_SUPPLIED ENTRIES_
▼▼▼
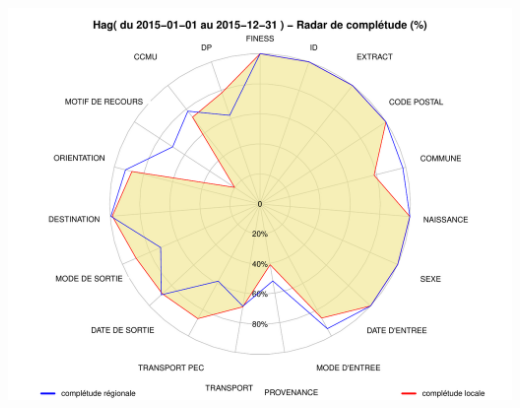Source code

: \documentclass[]{article}
\begin{document}
\includegraphics{completude_files/figure-latex/finess-6.pdf}
\end{document}
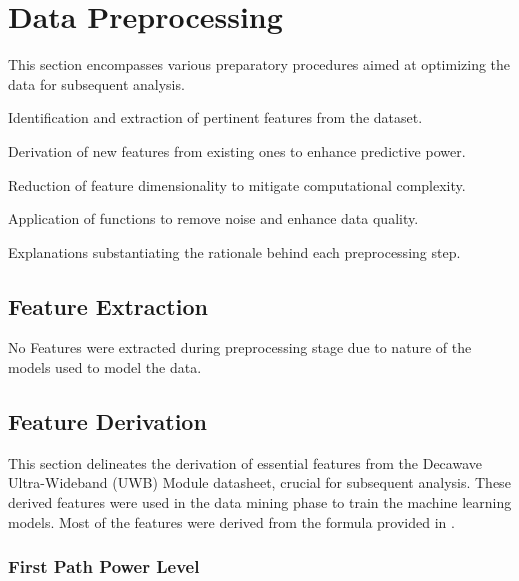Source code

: \section{Data Preprocessing}\label{data_preprocessing}

This section encompasses various preparatory procedures aimed at optimizing the data for subsequent analysis.

\begin{description}[style=nextline]
    \item[Feature Extraction:] Identification and extraction of pertinent features from the dataset.
    \item[Feature Derivation:] Derivation of new features from existing ones to enhance predictive power.
    \item[Feature Reduction:] Reduction of feature dimensionality to mitigate computational complexity.
    \item[De-Noise Functions:] Application of functions to remove noise and enhance data quality.
    \item[Justifications of Processes:] Explanations substantiating the rationale behind each preprocessing step.
\end{description}

\subsection{Feature Extraction}\label{feature_extraction}

No Features were extracted during preprocessing stage due to nature of the models used to model the data.


\subsection{Feature Derivation}\label{feature_derivation}

This section delineates the derivation of essential features from the Decawave Ultra-Wideband (UWB) Module datasheet, crucial for subsequent analysis. These derived features were used in the data mining phase to train the machine learning models. Most of the features were derived from the formula provided in \cite{DecawaveDW1000}.

\subsubsection{First Path Power Level}\label{first_path_power_level}

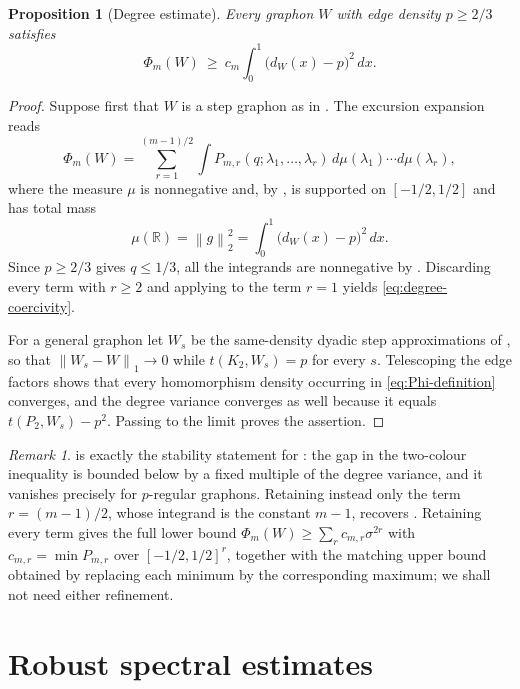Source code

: \documentclass[11pt]{article}
\newtheorem{proposition}[theorem]{Proposition}
\theoremstyle{remark}
\newtheorem{remark}[theorem]{Remark}
\newcommand{\R}{\mathbb{R}}
\newcommand{\norm}[1]{\left\lVert #1\right\rVert}
\begin{document}
\begin{proposition}[Degree estimate]\label{prop:degree}
Every graphon $W$ with edge density $p\geq2/3$ satisfies
\begin{equation}\label{eq:degree-coercivity}
 \Phi_m(W)\ \geq\ c_m\int_0^1\bigl(d_W(x)-p\bigr)^2\,dx .
\end{equation}
\end{proposition}

\begin{proof}
Suppose first that $W$ is a step graphon as in
\cite[Section~2]{kim2026goodman}. The excursion expansion
\cite[Eq.~(3.10)]{kim2026goodman} reads
\[
 \Phi_m(W)=\sum_{r=1}^{(m-1)/2}
 \int P_{m,r}(q;\lambda_1,\ldots,\lambda_r)
       \,d\mu(\lambda_1)\cdots d\mu(\lambda_r),
\]
where the measure $\mu$ is nonnegative and, by
\cite[Lemma~2.2 and Eq.~(2.3)]{kim2026goodman}, is supported on $[-1/2,1/2]$ and
has total mass
\[
 \mu(\R)=\norm{g}_2^2=\int_0^1\bigl(d_W(x)-p\bigr)^2\,dx .
\]
Since $p\geq2/3$ gives $q\leq1/3$, all the integrands are nonnegative by
\cite[Section~5]{kim2026goodman}. Discarding every term with $r\geq2$ and applying
 to the term $r=1$ yields
\eqref{eq:degree-coercivity}.

For a general graphon let $W_s$ be the same-density dyadic step
approximations of \cite[Lemma~2.1 and Appendix~A]{kim2026goodman}, so that
$\norm{W_s-W}_1\to0$ while $t(K_2,W_s)=p$ for every $s$. Telescoping the
edge factors shows that every homomorphism density occurring in
\eqref{eq:Phi-definition} converges, and the degree variance converges as
well because it equals $t(P_2,W_s)-p^2$. Passing to the limit proves the
assertion.
\end{proof}

\begin{remark}
 is exactly the stability statement for
\cite[Theorem~1.3]{kim2026goodman}: the gap in the two-colour inequality is
bounded below by a fixed multiple of the degree variance, and it vanishes
precisely for $p$-regular graphons. Retaining instead only the term
$r=(m-1)/2$, whose integrand is the constant $m-1$, recovers
\cite[Proposition~6.1]{kim2026goodman}. Retaining every term gives the full
lower bound $\Phi_m(W)\geq\sum_r c_{m,r}\sigma^{2r}$ with
$c_{m,r}=\min P_{m,r}$ over $[-1/2,1/2]^r$, together with the matching
upper bound obtained by replacing each minimum by the corresponding
maximum; we shall not need either refinement.
\end{remark}

\section{Robust spectral estimates}
\label{sec:spectral}
\end{document}
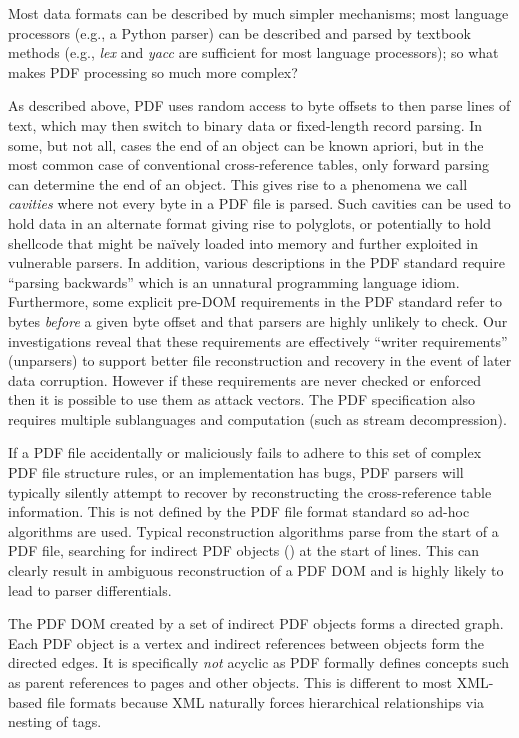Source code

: Most data formats can be described by much simpler mechanisms;
most language processors (e.g., a Python parser) can be described and parsed by
textbook methods (e.g., \emph{lex} and \emph{yacc} are sufficient for
most language processors);
so what makes PDF processing so much more complex?

As described above, PDF uses random access to byte offsets to then parse lines of text,
which may then switch to binary data or fixed-length record parsing. 
In some, but not all, cases the end of an object can be known apriori, but in the most common case 
of conventional cross-reference tables, only forward parsing can determine the end of an object. 
This gives rise to a phenomena we call \emph{cavities} where not every byte in a PDF file is parsed.
Such cavities can be used to hold data in an alternate format giving rise to polyglots, or potentially
to hold shellcode that might be na\"ively loaded into memory and further exploited 
in vulnerable parsers.
In addition, various descriptions in the PDF standard require ``parsing backwards'' which is 
an unnatural programming language idiom. Furthermore, some explicit pre-DOM requirements
in the PDF standard
refer to bytes \emph{before} a given byte offset and that parsers are highly unlikely to check. 
Our investigations reveal that these requirements are effectively ``writer requirements'' (unparsers) to
support better file reconstruction and recovery in the event of later data corruption. 
However if these requirements are never checked or enforced then it is possible to use them as attack
vectors.  
The PDF specification also requires multiple
sublanguages and computation (such as stream decompression).

If a PDF file accidentally or maliciously fails to adhere to this set of complex PDF file structure
rules, or an implementation has bugs, PDF parsers will typically silently attempt to recover
by reconstructing the cross-reference table information. 
This is not defined by the PDF file format standard so 
ad-hoc algorithms are used. Typical reconstruction algorithms parse from the start of a PDF 
file, searching for indirect PDF objects () at the start of lines. This can clearly result
in ambiguous reconstruction of a PDF DOM and is highly likely to lead to parser differentials.

The PDF DOM created by a set of indirect PDF objects forms a directed graph. 
Each PDF object is a vertex and indirect references between objects form the directed edges. It is 
specifically \emph{not} acyclic as PDF formally defines concepts such as parent references to 
pages and other objects. This is different to most XML-based file formats because XML naturally 
forces hierarchical relationships via nesting of tags.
▲▲▲
_WHAT YOU WILL DO_
All of the data needs repeating exactly, but the pictures do not.

_TASK SOLUTION_
Source code

: \documentclass[]{article}
\begin{document}
\includegraphics{completude_files/figure-latex/finess-6.pdf}
\end{document}
Source code

: \section{Data Preprocessing}\label{data_preprocessing}

This section encompasses various preparatory procedures aimed at optimizing the data for subsequent analysis.

\begin{description}[style=nextline]
    \item[Feature Extraction:] Identification and extraction of pertinent features from the dataset.
    \item[Feature Derivation:] Derivation of new features from existing ones to enhance predictive power.
    \item[Feature Reduction:] Reduction of feature dimensionality to mitigate computational complexity.
    \item[De-Noise Functions:] Application of functions to remove noise and enhance data quality.
    \item[Justifications of Processes:] Explanations substantiating the rationale behind each preprocessing step.
\end{description}

\subsection{Feature Extraction}\label{feature_extraction}

No Features were extracted during preprocessing stage due to nature of the models used to model the data.


\subsection{Feature Derivation}\label{feature_derivation}

This section delineates the derivation of essential features from the Decawave Ultra-Wideband (UWB) Module datasheet, crucial for subsequent analysis. These derived features were used in the data mining phase to train the machine learning models. Most of the features were derived from the formula provided in \cite{DecawaveDW1000}.

\subsubsection{First Path Power Level}\label{first_path_power_level}

Source code

: \documentclass[11pt]{article}
\newtheorem{proposition}[theorem]{Proposition}
\theoremstyle{remark}
\newtheorem{remark}[theorem]{Remark}
\newcommand{\R}{\mathbb{R}}
\newcommand{\norm}[1]{\left\lVert #1\right\rVert}
\begin{document}
\begin{proposition}[Degree estimate]\label{prop:degree}
Every graphon $W$ with edge density $p\geq2/3$ satisfies
\begin{equation}\label{eq:degree-coercivity}
 \Phi_m(W)\ \geq\ c_m\int_0^1\bigl(d_W(x)-p\bigr)^2\,dx .
\end{equation}
\end{proposition}

\begin{proof}
Suppose first that $W$ is a step graphon as in
\cite[Section~2]{kim2026goodman}. The excursion expansion
\cite[Eq.~(3.10)]{kim2026goodman} reads
\[
 \Phi_m(W)=\sum_{r=1}^{(m-1)/2}
 \int P_{m,r}(q;\lambda_1,\ldots,\lambda_r)
       \,d\mu(\lambda_1)\cdots d\mu(\lambda_r),
\]
where the measure $\mu$ is nonnegative and, by
\cite[Lemma~2.2 and Eq.~(2.3)]{kim2026goodman}, is supported on $[-1/2,1/2]$ and
has total mass
\[
 \mu(\R)=\norm{g}_2^2=\int_0^1\bigl(d_W(x)-p\bigr)^2\,dx .
\]
Since $p\geq2/3$ gives $q\leq1/3$, all the integrands are nonnegative by
\cite[Section~5]{kim2026goodman}. Discarding every term with $r\geq2$ and applying
 to the term $r=1$ yields
\eqref{eq:degree-coercivity}.

For a general graphon let $W_s$ be the same-density dyadic step
approximations of \cite[Lemma~2.1 and Appendix~A]{kim2026goodman}, so that
$\norm{W_s-W}_1\to0$ while $t(K_2,W_s)=p$ for every $s$. Telescoping the
edge factors shows that every homomorphism density occurring in
\eqref{eq:Phi-definition} converges, and the degree variance converges as
well because it equals $t(P_2,W_s)-p^2$. Passing to the limit proves the
assertion.
\end{proof}

\begin{remark}
 is exactly the stability statement for
\cite[Theorem~1.3]{kim2026goodman}: the gap in the two-colour inequality is
bounded below by a fixed multiple of the degree variance, and it vanishes
precisely for $p$-regular graphons. Retaining instead only the term
$r=(m-1)/2$, whose integrand is the constant $m-1$, recovers
\cite[Proposition~6.1]{kim2026goodman}. Retaining every term gives the full
lower bound $\Phi_m(W)\geq\sum_r c_{m,r}\sigma^{2r}$ with
$c_{m,r}=\min P_{m,r}$ over $[-1/2,1/2]^r$, together with the matching
upper bound obtained by replacing each minimum by the corresponding
maximum; we shall not need either refinement.
\end{remark}

\section{Robust spectral estimates}
\label{sec:spectral}
\end{document}
Source code

: Most data formats can be described by much simpler mechanisms;
most language processors (e.g., a Python parser) can be described and parsed by
textbook methods (e.g., \emph{lex} and \emph{yacc} are sufficient for
most language processors);
so what makes PDF processing so much more complex?

As described above, PDF uses random access to byte offsets to then parse lines of text,
which may then switch to binary data or fixed-length record parsing. 
In some, but not all, cases the end of an object can be known apriori, but in the most common case 
of conventional cross-reference tables, only forward parsing can determine the end of an object. 
This gives rise to a phenomena we call \emph{cavities} where not every byte in a PDF file is parsed.
Such cavities can be used to hold data in an alternate format giving rise to polyglots, or potentially
to hold shellcode that might be na\"ively loaded into memory and further exploited 
in vulnerable parsers.
In addition, various descriptions in the PDF standard require ``parsing backwards'' which is 
an unnatural programming language idiom. Furthermore, some explicit pre-DOM requirements
in the PDF standard
refer to bytes \emph{before} a given byte offset and that parsers are highly unlikely to check. 
Our investigations reveal that these requirements are effectively ``writer requirements'' (unparsers) to
support better file reconstruction and recovery in the event of later data corruption. 
However if these requirements are never checked or enforced then it is possible to use them as attack
vectors.  
The PDF specification also requires multiple
sublanguages and computation (such as stream decompression).

If a PDF file accidentally or maliciously fails to adhere to this set of complex PDF file structure
rules, or an implementation has bugs, PDF parsers will typically silently attempt to recover
by reconstructing the cross-reference table information. 
This is not defined by the PDF file format standard so 
ad-hoc algorithms are used. Typical reconstruction algorithms parse from the start of a PDF 
file, searching for indirect PDF objects () at the start of lines. This can clearly result
in ambiguous reconstruction of a PDF DOM and is highly likely to lead to parser differentials.

The PDF DOM created by a set of indirect PDF objects forms a directed graph. 
Each PDF object is a vertex and indirect references between objects form the directed edges. It is 
specifically \emph{not} acyclic as PDF formally defines concepts such as parent references to 
pages and other objects. This is different to most XML-based file formats because XML naturally 
forces hierarchical relationships via nesting of tags.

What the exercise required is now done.